Miré a mis amigos, también ellos apuntaron con sus armas a Abu Adil y a Umar.
—Dejad de hacer estupideces —dijo Umar—. Has venido aquí para intercambiar los moddies. Acabemos la transacción y dejemos el futuro en manos de Alá.
Seguí apuntando a Abu Adil, pero di un sorbo de café.
—El aperitivo es excelente, oh caíd —dije, dejando mi taza—. Quiero que destruyas el archivo Fénix. Llevo tu moddy, sé dónde está. Kmuzu y Saied se quedarán con vosotros mientras voy a buscarlo.
Abu Adil no parecía preocupado.
—Estás fanfarroneando —dijo, separando las manos—. Si llevas mi moddy, entonces sabrás que tengo copias.

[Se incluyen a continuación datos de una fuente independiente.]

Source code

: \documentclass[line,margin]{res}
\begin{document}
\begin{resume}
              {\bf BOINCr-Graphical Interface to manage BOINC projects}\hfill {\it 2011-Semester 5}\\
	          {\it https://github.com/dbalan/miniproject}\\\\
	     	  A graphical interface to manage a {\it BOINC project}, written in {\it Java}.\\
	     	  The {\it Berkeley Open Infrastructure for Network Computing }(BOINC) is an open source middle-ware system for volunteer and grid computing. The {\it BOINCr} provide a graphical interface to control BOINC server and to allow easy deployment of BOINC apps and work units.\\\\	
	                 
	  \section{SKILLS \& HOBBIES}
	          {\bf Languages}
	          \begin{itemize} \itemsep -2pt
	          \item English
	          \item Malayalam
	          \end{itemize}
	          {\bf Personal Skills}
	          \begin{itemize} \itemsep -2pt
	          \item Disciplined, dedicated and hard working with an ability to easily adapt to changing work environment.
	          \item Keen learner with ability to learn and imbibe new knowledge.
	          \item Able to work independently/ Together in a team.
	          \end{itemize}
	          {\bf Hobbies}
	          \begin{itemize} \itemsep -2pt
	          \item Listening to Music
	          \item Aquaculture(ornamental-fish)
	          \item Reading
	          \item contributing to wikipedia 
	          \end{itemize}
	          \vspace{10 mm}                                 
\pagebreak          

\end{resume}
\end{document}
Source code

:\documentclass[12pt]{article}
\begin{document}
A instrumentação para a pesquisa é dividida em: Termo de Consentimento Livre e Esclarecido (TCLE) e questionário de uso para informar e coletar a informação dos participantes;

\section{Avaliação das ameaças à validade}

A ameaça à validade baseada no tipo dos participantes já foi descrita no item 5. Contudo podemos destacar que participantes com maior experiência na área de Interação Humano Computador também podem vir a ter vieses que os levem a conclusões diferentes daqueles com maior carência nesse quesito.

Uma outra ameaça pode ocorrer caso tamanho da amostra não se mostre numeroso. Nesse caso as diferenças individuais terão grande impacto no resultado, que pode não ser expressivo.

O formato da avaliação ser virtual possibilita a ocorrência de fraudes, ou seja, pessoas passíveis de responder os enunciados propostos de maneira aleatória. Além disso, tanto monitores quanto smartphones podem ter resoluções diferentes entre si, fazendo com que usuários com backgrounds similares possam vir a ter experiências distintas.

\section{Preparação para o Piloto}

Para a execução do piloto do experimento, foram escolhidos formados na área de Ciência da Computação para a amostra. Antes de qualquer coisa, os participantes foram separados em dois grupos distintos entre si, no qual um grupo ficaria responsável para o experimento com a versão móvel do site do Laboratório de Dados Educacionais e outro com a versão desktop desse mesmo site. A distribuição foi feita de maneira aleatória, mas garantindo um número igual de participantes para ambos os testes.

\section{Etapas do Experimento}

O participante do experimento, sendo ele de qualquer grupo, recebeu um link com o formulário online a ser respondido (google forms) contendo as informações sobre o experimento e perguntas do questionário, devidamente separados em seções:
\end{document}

El moddy te dirá dónde encontrar uno o dos duplicados del archivo, pero Umar tiene otros y no sabes dónde están.
—Mierda —dijo Medio Hajj—, apuesto a que puedo hacerle hablar.
—No importa, Saied —dije.
Me di cuenta de que Abu Adil tenía razón, estábamos en un callejón sin salida. Destruir una placa aquí y una lista impresa allá no nos serviría de nada. No podía destruir el concepto del archivo Fénix, y en este punto Abu Adil nunca estaría dispuesto a ceder.